What we saw in Brett Kavanaugh’s performance on Capitol Hill was that and more. It was a display of frat boy syndrome: the right of rich, privately educated males who club together in fraternity houses on US campuses to bully anyone who gets in the way of their collective, self-righteous, self-admiring pursuit of wealth or power. And that includes other men, not least most of Trump’s supporters. These bands of brothers endow elite universities with huge donations that perpetuate the dominance of their class.

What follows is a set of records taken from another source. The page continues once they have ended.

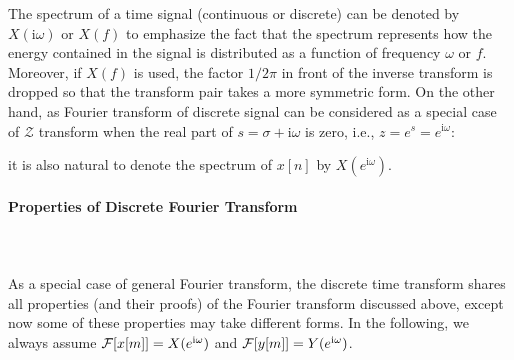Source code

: 	\begin{tcolorbox}[title=Remark,arc=10pt,breakable,drop lifted shadow,
  skin=enhanced,
  skin first is subskin of={enhancedfirst}{arc=10pt,no shadow},
  skin middle is subskin of={enhancedmiddle}{arc=10pt,no shadow},
  skin last is subskin of={enhancedlast}{drop lifted shadow}]
	The spectrum of a time signal (continuous or discrete) can be denoted by $X(\mathrm{i}\omega)$ or $X(f)$ to emphasize the fact that the spectrum represents how the energy contained in the signal is distributed as a function of frequency $\omega$ or $f$. Moreover, if $X(f)$ is used, the factor $1/2\pi$ in front of the inverse transform is dropped so that the transform pair takes a more symmetric form. On the other hand, as Fourier transform of discrete signal can be considered as a special case of $\mathcal{Z}$ transform when the real part of $s=\sigma+\mathrm{i}\omega$ is zero, i.e., $z=e^s=e^{\mathrm{i}\omega}$:
	
	it is also natural to denote the spectrum of $x[n]$ by $X(e^{\mathrm{i}\omega})$.
	\end{tcolorbox}
	
	
	\paragraph{Properties of Discrete Fourier Transform}\mbox{}\\\\
	As a special case of general Fourier transform, the discrete time transform shares all properties (and their proofs) of the Fourier transform discussed above, except now some of these properties may take different forms. In the following, we always assume ${\cal F}[x[m]]=X(e^{\mathrm{i}\omega})$ and ${\cal F}[y[m]]=Y(e^{\mathrm{i}\omega})$. 
	
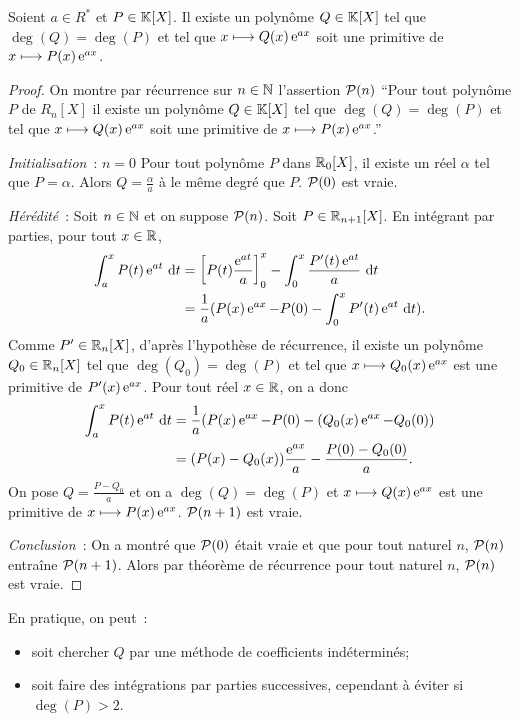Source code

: \begin{prop}
  Soient \(a \in R^*\) et \(P \in \K[X]\). Il existe un polynôme \(Q \in \K[X]\) 
  tel que \(\deg(Q)=\deg(P)\) et tel que \(x \longmapsto Q(x)\e^{ax}\) soit une 
  primitive de \(x \longmapsto P(x)\e^{ax}\).
\end{prop}
\begin{proof}
  On montre par récurrence sur \(n \in \N\) l'assertion \(\P(n)\) ``Pour tout 
  polynôme \(P\) de \(R_n[X]\) il existe un polynôme \(Q \in \K[X]\) tel que 
  \(\deg(Q)=\deg(P)\) et tel que \(x \longmapsto Q(x)\e^{ax}\) soit une 
  primitive de \(x \longmapsto P(x)\e^{ax}\).''

  \emph{Initialisation}~: \(n=0\) Pour tout polynôme \(P\) dans \(\R_0[X]\), il 
  existe un réel \(\alpha\) tel que \(P=\alpha\). Alors \(Q=\frac{\alpha}{a}\) à 
  le même degré que \(P\). \(\P(0)\) est vraie.

  \emph{Hérédité}~: Soit \(n \in \N\) et on suppose \(\P(n)\). Soit \(P \in 
  \R_{n+1}[X]\). En intégrant par parties, pour tout \(x \in \R\),
  \begin{align}
    \int_a^x P(t)\e^{at}\,\diff t &= \left[P(t)\frac{\e^{at}}{a}\right]_0^x - 
    \int_0^x \frac{P'(t)\e^{at}}{a}\,\diff t \\
    & = \frac{1}{a}(P(x)\e^{ax} -P(0) - \int_0^x P'(t)\e^{at}\,\diff t ).
  \end{align}
  Comme \(P'\in\R_n[X]\), d'après l'hypothèse de récurrence, il existe un 
  polynôme \(Q_0 \in \R_n[X]\) tel que \(\deg(Q_0)=\deg(P)\) et tel que \(x 
  \longmapsto Q_0(x)\e^{ax}\) est une primitive de \(P'(x)\e^{ax}\). Pour tout 
  réel \(x \in \R\), on a donc
  \begin{align}
    \int_a^x P(t)\e^{at}\,\diff t &= \frac{1}{a}(P(x)\e^{ax} -P(0) - 
    (Q_0(x)\e^{ax}-Q_0(0))\\
    &=(P(x)-Q_0(x))\frac{\e^{ax}}{a} - \frac{P(0)-Q_0(0)}{a}.
  \end{align}
  On pose \(Q = \frac{P-Q_0}{a}\) et on a \(\deg(Q)=\deg(P)\) et \(x\longmapsto 
  Q(x)\e^{ax}\) est une primitive de \(x\longmapsto P(x)\e^{ax}\). \(\P(n+1)\) 
  est vraie.

  \emph{Conclusion}~: On a montré que \(\P(0)\) était vraie et que pour tout 
  naturel \(n\), \(\P(n)\) entraîne \(\P(n+1)\). Alors par théorème de 
  récurrence pour tout naturel \(n\), \(\P(n)\) est vraie.
\end{proof}

En pratique, on peut~:
\begin{itemize}
  \item soit chercher \(Q\) par une méthode de coefficients indéterminés;
  \item soit faire des intégrations par parties successives, cependant à éviter 
    si \(\deg(P) >2\).
\end{itemize}

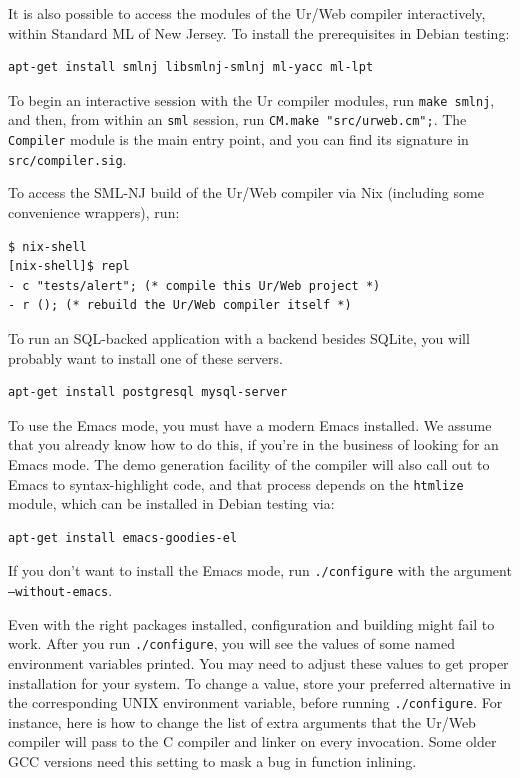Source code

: \documentclass{article}
\begin{document}
It is also possible to access the modules of the Ur/Web compiler interactively, within Standard ML of New Jersey.  To install the prerequisites in Debian testing:
\begin{verbatim}
apt-get install smlnj libsmlnj-smlnj ml-yacc ml-lpt
\end{verbatim}

To begin an interactive session with the Ur compiler modules, run \texttt{make smlnj}, and then, from within an \texttt{sml} session, run \texttt{CM.make "src/urweb.cm";}.  The \texttt{Compiler} module is the main entry point, and you can find its signature in \texttt{src/compiler.sig}.

To access the SML-NJ build of the Ur/Web compiler via Nix (including some convenience wrappers), run:
\begin{verbatim}
$ nix-shell
[nix-shell]$ repl
- c "tests/alert"; (* compile this Ur/Web project *)
- r (); (* rebuild the Ur/Web compiler itself *)
\end{verbatim}

To run an SQL-backed application with a backend besides SQLite, you will probably want to install one of these servers.

\begin{verbatim}
apt-get install postgresql mysql-server
\end{verbatim}

To use the Emacs mode, you must have a modern Emacs installed.  We assume that you already know how to do this, if you're in the business of looking for an Emacs mode.  The demo generation facility of the compiler will also call out to Emacs to syntax-highlight code, and that process depends on the \texttt{htmlize} module, which can be installed in Debian testing via:

\begin{verbatim}
apt-get install emacs-goodies-el
\end{verbatim}

If you don't want to install the Emacs mode, run \texttt{./configure} with the argument \texttt{--without-emacs}.

Even with the right packages installed, configuration and building might fail to work.  After you run \texttt{./configure}, you will see the values of some named environment variables printed.  You may need to adjust these values to get proper installation for your system.  To change a value, store your preferred alternative in the corresponding UNIX environment variable, before running \texttt{./configure}.  For instance, here is how to change the list of extra arguments that the Ur/Web compiler will pass to the C compiler and linker on every invocation.  Some older GCC versions need this setting to mask a bug in function inlining.
\end{document}

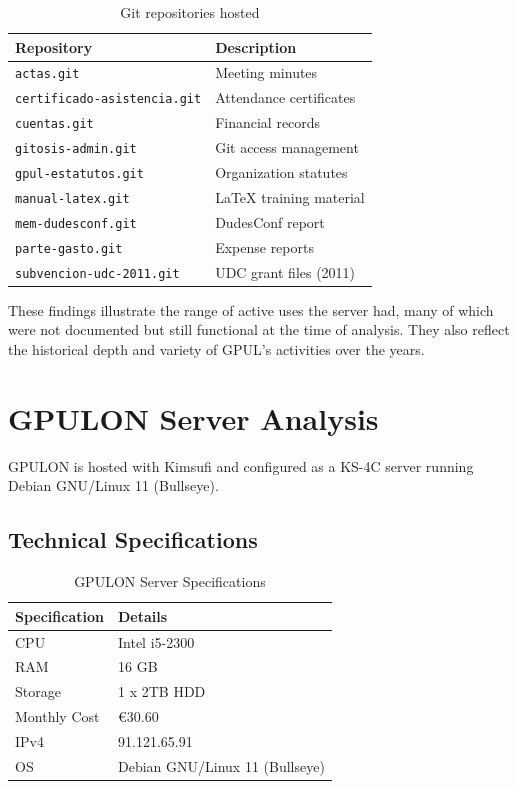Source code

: \begin{table}[H]
  \centering
  \caption{Git repositories hosted}
  \label{tab:gpulino_git_repos}
  \begin{tabular}{ll}
    \rowcolor{udcpink!25}
    \textbf{Repository} & \textbf{Description} \\
    \hline
    \texttt{actas.git} & Meeting minutes \\
    \texttt{certificado-asistencia.git} & Attendance certificates \\
    \texttt{cuentas.git} & Financial records \\
    \texttt{gitosis-admin.git} & Git access management \\
    \texttt{gpul-estatutos.git} & Organization statutes \\
    \texttt{manual-latex.git} & LaTeX training material \\
    \texttt{mem-dudesconf.git} & DudesConf report \\
    \texttt{parte-gasto.git} & Expense reports \\
    \texttt{subvencion-udc-2011.git} & UDC grant files (2011) \\
  \end{tabular}
\end{table}

These findings illustrate the range of active uses the server had, many of which were not documented but still functional at the time of analysis. They also reflect the historical depth and variety of GPUL's activities over the years.

\section{GPULON Server Analysis}

GPULON is hosted with Kimsufi and configured as a KS-4C server running Debian GNU/Linux 11 (Bullseye).

\subsection{Technical Specifications}

\begin{table}[H]
  \centering
  \caption{GPULON Server Specifications}
  \label{tab:gpulon_specs}
  \begin{tabular}{ll}
    \rowcolor{udcpink!25}
    \textbf{Specification} & \textbf{Details} \\
    \hline
    CPU & Intel i5-2300 \\
    RAM & 16 GB \\
    Storage & 1 x 2TB HDD \\
    Monthly Cost & €30.60 \\
    IPv4 & 91.121.65.91 \\
    OS & Debian GNU/Linux 11 (Bullseye) \\
  \end{tabular}
\end{table}

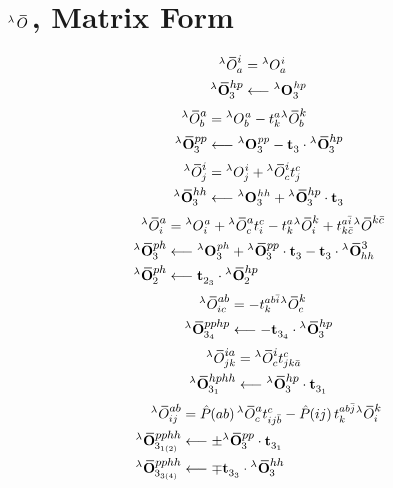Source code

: \documentclass[thesis.tex]{subfiles}
\begin{document}
\section{${}^{\lambda}\EOp$, Matrix Form}

\begin{align}
  \oopint{\lambda}{i}{a} &= \opint{\lambda}{i}{a} \notag \\
  \boopint{\lambda}{hp}{3} &\longleftarrow \bopint{\lambda}{hp}{3}
\end{align}
\begin{align}
  \oopint{\lambda}{a}{b} &= \opint{\lambda}{a}{b} - \tamp{a}{k}\oopint{\lambda}{k}{b} \notag \\
  \boopint{\lambda}{pp}{3} &\longleftarrow \bopint{\lambda}{pp}{3} - \btamp{}{3}\cdot\boopint{\lambda}{hp}{3}
\end{align}
\begin{align}
  \oopint{\lambda}{i}{j} &= \opint{\lambda}{i}{j} + \oopint{\lambda}{i}{c}\tamp{c}{j} \notag \\
  \boopint{\lambda}{hh}{3} &\longleftarrow \bopint{\lambda}{hh}{3} + \boopint{\lambda}{hp}{3}\cdot\btamp{}{3}
\end{align}
\begin{align}
  \oopint{\lambda}{a}{i} &= \opint{\lambda}{a}{i} + \oopint{\lambda}{a}{c}\tamp{c}{i} - \tamp{a}{k}\oopint{\lambda}{k}{i} + \tamp{a\bar{i}}{k\bar{c}}\oopint{\lambda}{k\bar{c}}{} \notag \\
  \boopint{\lambda}{ph}{3} &\longleftarrow \bopint{\lambda}{ph}{3} + \boopint{\lambda}{pp}{3}\cdot\btamp{}{3} - \btamp{}{3}\cdot\boopint{\lambda}{3}{hh} \notag \\
  \boopint{\lambda}{ph}{2} &\longleftarrow \btamp{}{2_{3}}\cdot\boopint{\lambda}{hp}{2}
\end{align}
\begin{align}
  \oopint{\lambda}{ab}{ic} &= -\tamp{ab\bar{i}}{k}\oopint{\lambda}{k}{c} \notag \\
  \boopint{\lambda}{pphp}{3_{4}} &\longleftarrow -\btamp{}{3_{4}}\cdot\boopint{\lambda}{hp}{3}
\end{align}
\begin{align}
  \oopint{\lambda}{ia}{jk} &= \oopint{\lambda}{i}{c}\tamp{c}{jk\bar{a}} \notag \\
  \boopint{\lambda}{hphh}{3_{1}} &\longleftarrow \boopint{\lambda}{hp}{3}\cdot\btamp{}{3_{1}}
\end{align}
\begin{align}
  \oopint{\lambda}{ab}{ij} &= \Perm{ab}\oopint{\lambda}{a}{c}\tamp{c}{ij\bar{b}} - \Perm{ij}\tamp{ab\bar{j}}{k}\oopint{\lambda}{k}{i} \notag \\
  \boopint{\lambda}{pphh}{3_{1(2)}} &\longleftarrow \pm\boopint{\lambda}{pp}{3}\cdot\btamp{}{3_{1}} \notag \\
  \boopint{\lambda}{pphh}{3_{3(4)}} &\longleftarrow \mp\btamp{}{3_{3}}\cdot\boopint{\lambda}{hh}{3}
\end{align}
\end{document}
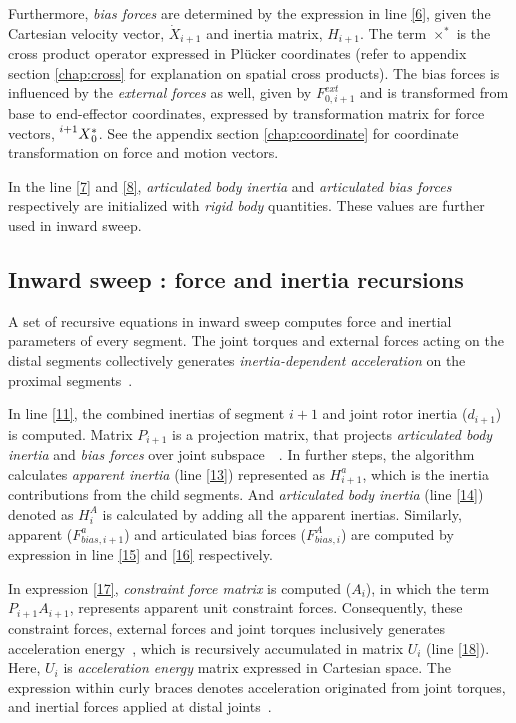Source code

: Furthermore, \textit{bias forces} are determined by the expression in line \ref{6}, given the Cartesian velocity vector, $\dot{X}_{i+1}$ and inertia matrix, $H_{i+1}$. The term $\times^*$ is the cross product operator expressed in Pl{\"u}cker coordinates (refer to appendix section \ref{chap:cross} for explanation on spatial cross products). The bias forces is influenced by the \textit{external forces} as well, given by $F^{ext}_{0, i+1}$ and is transformed from base to end-effector coordinates, expressed by transformation matrix for force vectors, $\prescript{i+1}{}{X}_0^*$. See the appendix section \ref{chap:coordinate} for coordinate transformation on force and motion vectors.

In the line \ref{7} and \ref{8}, \textit{articulated body inertia} and \textit{articulated bias forces} respectively are initialized with \textit{rigid body} quantities. These values are further used in inward sweep.

\subsection{Inward sweep : force and inertia recursions} \label{inward-sweep}

A set of recursive equations in inward sweep computes force and inertial parameters of every segment. The joint torques and external forces acting on the distal segments collectively generates \textit{inertia-dependent acceleration} on the proximal segments~\cite{shakhimardanov2015composable}.


In line \ref{11}, the combined inertias of segment $i+1$ and joint rotor inertia ($d_{i+1}$) is computed. Matrix $P_{i+1}$ is a projection matrix, that projects \textit{articulated body inertia} and \textit{bias forces} over joint subspace~\cite{shakhimardanov2015composable}~\cite{vukcevic2018extending}. In further steps, the algorithm calculates \textit{apparent inertia} (line \ref{13}) represented as $H^a_{i+1}$, which is the inertia contributions from the child segments. And \textit{articulated body inertia} (line \ref{14}) denoted as $H^A_{i}$ is calculated by adding all the apparent inertias. Similarly, apparent ($F^a_{bias, i+1}$) and articulated bias forces ($F^A_{bias, i}$) are computed by expression in line \ref{15} and \ref{16} respectively.

In expression \ref{17}, \textit{constraint force matrix} is computed ($A_i$), in which the term $P_{i+1} A_{i+1}$, represents apparent unit constraint forces. Consequently, these constraint forces, external forces and joint torques inclusively generates acceleration energy~\cite{shakhimardanov2015composable}, which is recursively accumulated in matrix $U_i$ (line \ref{18}). Here, $U_i$ is \textit{acceleration energy} matrix expressed in Cartesian space. The expression within curly braces denotes acceleration originated from joint torques, and inertial forces applied at distal joints~\cite{shakhimardanov2015composable}.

Perhaps it is time to abandon the concept of “the patriarchy” and use “the fraternity” instead.
Bill Myers
Leicester

Jonathan Freedland is right to pinpoint the deep personality failings in many leaders, but I would doubt they deserve the term “masculinity”, whether toxic or not. Their actions seem more the result of a failure to grow up. I suggest the term should be “toxic childishness”.
Kit Jackson
London

Sexual assault and abuse do not end with the events themselves. Such violations leave a sequela in the lives of victim-survivors. Without support, for some the trauma of sexual abuse can become a life sentence. Professor Christine Blasey Ford spoke of the anxiety and post-traumatic stress symptoms, including claustrophobia and panic disorders, that have followed her through life. Accounts by survivors document many different, often self-harming, behaviours used to manage the internal chaos caused by the trauma of sexual abuse, often bound by unbearable shame. When will we recognise sexual abuse can be a contributor to mental health problems, addictions, eating disorders, domestic violence and homelessness, to name a few?
Clarinda Cuppage
One in Four (supporting survivors of sexual violence and abuse)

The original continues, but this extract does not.